Task inputs Block Start

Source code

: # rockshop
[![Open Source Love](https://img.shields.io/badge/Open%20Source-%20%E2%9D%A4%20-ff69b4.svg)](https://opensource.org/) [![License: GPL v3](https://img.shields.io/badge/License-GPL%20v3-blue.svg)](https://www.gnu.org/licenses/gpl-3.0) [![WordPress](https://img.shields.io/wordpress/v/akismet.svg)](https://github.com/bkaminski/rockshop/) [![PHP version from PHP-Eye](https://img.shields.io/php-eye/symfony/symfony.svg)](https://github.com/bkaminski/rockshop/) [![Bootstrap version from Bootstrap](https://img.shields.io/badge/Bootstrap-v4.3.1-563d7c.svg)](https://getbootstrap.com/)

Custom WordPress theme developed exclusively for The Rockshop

Task inputs Block End
Task inputs Block Start

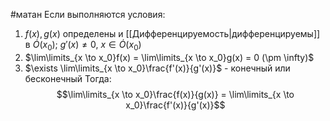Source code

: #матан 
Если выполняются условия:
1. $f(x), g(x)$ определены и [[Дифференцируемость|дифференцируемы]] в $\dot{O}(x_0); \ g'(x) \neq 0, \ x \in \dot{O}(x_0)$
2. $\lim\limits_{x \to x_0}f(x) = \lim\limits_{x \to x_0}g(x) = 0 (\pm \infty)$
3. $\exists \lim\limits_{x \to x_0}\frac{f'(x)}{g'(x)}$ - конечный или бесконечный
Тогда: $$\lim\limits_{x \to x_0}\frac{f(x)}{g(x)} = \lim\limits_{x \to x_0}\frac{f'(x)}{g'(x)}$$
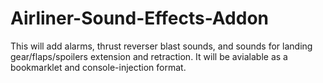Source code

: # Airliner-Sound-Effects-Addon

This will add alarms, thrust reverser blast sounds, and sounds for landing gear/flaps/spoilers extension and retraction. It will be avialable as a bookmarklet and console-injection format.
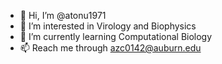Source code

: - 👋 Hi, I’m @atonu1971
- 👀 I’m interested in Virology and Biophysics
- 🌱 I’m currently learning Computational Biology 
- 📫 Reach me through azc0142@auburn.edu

Task inputs Block End

Instructions to follow
State how many lines of the listing contain the word "frac", giving the number by itself.

Answer to this exercise
2